Proprio nel momento di maggior successo del mio disco, accade un altro fatto importantissimo della mia vita. Mi nasce un figlio, Giovanni, per la gioia mia e di mia moglie Paola Massari. L'arrivo di Giovanni è stata una tappa fondamentale della mia vita. Ho avvertito in grande misura la sensazione di essere diventato padre e devo dire che ho provato una gioia che non avevo avvertito in nessuna circostanza.
Per questo la mia ultimissima fatica discografica è stata un disco dedicato a lui ("Avrai") che ho lanciato l'estate scorsa durante un lungo tour in cui ho toccato gran parte della nostra penisola.
Essere diventato padre, mi ha fatto riscoprire le cose belle della vita e il fatto che dopo tanti anni sia ritornato ad esibirmi su un palcoscenico è dipeso in gran parte da questo. Ho sentito l'esigenza di rituffarmi in mezzo al mio pubblico per regalargli la mia musica, la mia felicità, il mio modo di essere musicista.
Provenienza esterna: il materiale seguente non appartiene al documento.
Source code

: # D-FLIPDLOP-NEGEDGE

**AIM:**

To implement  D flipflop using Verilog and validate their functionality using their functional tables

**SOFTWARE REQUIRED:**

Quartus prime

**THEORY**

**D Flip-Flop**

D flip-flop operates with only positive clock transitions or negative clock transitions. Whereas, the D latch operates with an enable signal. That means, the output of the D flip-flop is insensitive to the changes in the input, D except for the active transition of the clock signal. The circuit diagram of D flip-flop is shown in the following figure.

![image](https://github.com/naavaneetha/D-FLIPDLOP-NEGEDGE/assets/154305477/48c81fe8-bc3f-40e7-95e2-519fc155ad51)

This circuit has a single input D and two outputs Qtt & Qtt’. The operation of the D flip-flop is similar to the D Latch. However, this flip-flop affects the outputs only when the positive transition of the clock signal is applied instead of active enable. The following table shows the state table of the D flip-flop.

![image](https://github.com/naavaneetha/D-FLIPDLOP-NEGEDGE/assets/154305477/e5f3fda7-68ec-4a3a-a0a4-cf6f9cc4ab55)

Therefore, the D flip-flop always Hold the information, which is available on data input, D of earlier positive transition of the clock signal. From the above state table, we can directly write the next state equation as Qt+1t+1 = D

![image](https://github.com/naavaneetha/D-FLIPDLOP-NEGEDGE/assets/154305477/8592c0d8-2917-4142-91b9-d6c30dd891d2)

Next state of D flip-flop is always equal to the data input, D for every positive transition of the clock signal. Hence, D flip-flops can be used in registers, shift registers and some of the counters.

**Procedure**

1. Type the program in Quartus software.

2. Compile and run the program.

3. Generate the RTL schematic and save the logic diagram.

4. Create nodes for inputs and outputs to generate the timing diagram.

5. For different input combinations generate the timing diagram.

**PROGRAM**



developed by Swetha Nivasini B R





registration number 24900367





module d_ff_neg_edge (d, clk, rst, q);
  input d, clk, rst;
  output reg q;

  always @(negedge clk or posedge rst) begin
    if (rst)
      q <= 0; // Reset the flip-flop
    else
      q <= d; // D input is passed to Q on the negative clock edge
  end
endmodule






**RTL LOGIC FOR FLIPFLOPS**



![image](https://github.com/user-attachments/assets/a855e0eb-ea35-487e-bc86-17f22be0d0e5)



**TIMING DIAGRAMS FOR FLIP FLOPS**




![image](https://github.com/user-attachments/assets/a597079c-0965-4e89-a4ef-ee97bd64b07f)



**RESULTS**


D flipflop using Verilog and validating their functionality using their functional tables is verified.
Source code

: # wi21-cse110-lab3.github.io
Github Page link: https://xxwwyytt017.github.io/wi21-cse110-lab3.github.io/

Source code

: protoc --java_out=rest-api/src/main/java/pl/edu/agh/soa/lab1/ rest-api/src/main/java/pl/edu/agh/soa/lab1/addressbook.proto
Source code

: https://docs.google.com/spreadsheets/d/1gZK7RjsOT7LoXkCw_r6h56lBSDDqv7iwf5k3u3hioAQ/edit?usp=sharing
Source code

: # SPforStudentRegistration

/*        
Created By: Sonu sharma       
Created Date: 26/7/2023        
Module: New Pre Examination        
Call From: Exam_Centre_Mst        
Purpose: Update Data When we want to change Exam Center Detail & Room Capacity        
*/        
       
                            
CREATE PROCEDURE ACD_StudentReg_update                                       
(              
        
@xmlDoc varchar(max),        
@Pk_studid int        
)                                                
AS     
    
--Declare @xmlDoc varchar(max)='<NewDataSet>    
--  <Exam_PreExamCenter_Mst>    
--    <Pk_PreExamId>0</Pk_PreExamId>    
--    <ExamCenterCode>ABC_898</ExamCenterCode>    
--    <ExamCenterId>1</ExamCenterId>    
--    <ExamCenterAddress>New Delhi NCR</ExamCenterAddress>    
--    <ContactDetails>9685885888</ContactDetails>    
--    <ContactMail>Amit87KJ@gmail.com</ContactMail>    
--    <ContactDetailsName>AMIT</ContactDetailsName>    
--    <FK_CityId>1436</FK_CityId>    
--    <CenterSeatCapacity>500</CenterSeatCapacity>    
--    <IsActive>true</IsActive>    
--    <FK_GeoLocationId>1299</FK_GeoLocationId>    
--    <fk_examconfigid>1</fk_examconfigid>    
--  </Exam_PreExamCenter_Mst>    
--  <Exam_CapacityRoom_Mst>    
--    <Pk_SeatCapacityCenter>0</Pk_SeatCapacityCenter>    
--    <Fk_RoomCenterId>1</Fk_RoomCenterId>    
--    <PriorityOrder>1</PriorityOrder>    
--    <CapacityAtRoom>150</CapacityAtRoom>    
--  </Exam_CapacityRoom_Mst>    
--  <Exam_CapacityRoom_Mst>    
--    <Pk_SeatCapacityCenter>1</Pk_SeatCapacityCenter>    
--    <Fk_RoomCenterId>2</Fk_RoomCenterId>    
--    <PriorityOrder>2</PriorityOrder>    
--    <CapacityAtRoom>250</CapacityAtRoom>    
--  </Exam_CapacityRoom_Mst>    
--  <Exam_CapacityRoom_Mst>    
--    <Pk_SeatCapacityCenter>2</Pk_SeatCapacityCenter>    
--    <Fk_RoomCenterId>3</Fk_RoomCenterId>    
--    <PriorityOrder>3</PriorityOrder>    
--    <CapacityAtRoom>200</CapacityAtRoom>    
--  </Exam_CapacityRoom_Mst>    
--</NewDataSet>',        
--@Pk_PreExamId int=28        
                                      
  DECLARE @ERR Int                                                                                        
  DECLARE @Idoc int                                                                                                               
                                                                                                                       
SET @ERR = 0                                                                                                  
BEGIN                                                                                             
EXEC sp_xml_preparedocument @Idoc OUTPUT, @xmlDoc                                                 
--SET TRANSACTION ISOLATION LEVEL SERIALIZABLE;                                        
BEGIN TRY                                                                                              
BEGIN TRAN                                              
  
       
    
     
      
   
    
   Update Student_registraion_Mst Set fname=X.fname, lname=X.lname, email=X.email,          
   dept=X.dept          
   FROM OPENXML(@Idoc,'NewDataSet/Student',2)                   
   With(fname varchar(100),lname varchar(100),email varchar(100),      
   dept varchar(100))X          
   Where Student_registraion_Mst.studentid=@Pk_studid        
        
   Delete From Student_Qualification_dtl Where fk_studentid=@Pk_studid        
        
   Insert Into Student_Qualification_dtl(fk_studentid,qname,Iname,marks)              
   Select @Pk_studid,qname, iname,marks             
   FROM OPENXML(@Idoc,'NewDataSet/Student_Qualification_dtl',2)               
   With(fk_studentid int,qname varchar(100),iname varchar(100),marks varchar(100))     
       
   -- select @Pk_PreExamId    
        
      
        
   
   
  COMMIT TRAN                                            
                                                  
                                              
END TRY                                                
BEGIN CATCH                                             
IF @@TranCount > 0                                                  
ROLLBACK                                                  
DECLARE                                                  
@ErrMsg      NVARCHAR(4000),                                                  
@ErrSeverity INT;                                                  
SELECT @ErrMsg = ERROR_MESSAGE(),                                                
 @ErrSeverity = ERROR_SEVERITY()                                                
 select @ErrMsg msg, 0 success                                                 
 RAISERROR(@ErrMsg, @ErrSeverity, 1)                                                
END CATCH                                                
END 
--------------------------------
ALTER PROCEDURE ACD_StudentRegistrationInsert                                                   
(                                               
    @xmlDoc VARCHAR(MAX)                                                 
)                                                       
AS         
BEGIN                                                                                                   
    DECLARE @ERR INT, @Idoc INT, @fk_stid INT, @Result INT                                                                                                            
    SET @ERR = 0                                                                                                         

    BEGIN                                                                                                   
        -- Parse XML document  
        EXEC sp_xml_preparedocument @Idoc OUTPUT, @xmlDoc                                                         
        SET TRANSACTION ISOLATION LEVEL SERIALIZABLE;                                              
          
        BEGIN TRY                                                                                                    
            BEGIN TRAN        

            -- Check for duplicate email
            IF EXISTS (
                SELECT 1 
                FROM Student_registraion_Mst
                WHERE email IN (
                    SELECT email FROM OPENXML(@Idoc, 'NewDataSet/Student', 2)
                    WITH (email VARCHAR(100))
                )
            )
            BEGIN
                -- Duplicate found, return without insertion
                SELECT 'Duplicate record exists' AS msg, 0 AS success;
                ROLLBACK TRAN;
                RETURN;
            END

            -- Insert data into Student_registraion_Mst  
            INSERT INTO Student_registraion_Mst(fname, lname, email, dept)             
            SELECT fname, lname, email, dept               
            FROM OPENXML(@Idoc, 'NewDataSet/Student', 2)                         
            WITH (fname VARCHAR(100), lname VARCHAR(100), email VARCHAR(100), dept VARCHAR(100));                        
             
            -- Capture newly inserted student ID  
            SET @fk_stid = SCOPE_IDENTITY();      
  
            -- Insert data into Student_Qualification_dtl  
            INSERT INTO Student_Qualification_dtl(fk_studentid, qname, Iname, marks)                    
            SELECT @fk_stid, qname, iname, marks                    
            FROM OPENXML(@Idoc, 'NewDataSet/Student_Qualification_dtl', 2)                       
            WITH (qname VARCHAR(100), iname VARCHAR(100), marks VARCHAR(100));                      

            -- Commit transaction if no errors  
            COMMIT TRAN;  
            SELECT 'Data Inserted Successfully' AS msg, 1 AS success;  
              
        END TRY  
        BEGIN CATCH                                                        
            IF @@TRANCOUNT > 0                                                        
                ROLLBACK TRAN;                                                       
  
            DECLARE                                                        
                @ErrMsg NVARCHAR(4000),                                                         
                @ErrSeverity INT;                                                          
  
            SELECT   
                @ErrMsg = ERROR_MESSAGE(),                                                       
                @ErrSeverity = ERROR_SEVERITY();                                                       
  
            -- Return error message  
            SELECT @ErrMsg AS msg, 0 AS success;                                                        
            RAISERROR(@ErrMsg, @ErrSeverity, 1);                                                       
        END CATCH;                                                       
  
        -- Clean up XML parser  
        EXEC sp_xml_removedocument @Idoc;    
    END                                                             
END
E cosi l'estate scorsa, partendo da Genova, ho girovagato per l'Italia con la mia troupe esibendomi negli stadi e nei palazzi dello sport riscoprendo il gusto di stare insieme con la gente, soprattutto quella più giovane che molto numerosa è accorsa ad applaudirmi.
Con questo tour, in pratica, finisce il racconto della mia vita. Come avrete notato, ho preferito raccontarvela attraverso i miei dischi perché credo che nella mia musica ci siano gran parte delle esperienze che ho vissuto, belle e brutte. Ora non mi resta che affrontare il futuro con la consapevolezza dei miei mezzi e con Giovanni accanto in più. In definitiva la mia più bella canzone è stata... proprio mio figlio.

Aleé-oò.
E il futuro, credetemi, mi auguro che sia ricco di esperienze come il passato. A cominciare da subito. Infatti entro poco tempo sarà in vendita il mio nuovo album: "Aleé-oò", un "doppio" che ho registrato l'estate scorsa dal vivo durante il mio tour. Questo disco, in pratica, rappresenta un punto di arrivo e uno di partenza perché insieme con me canta il mio pubblico che, da sempre, mi ha dimostrato un grande affetto.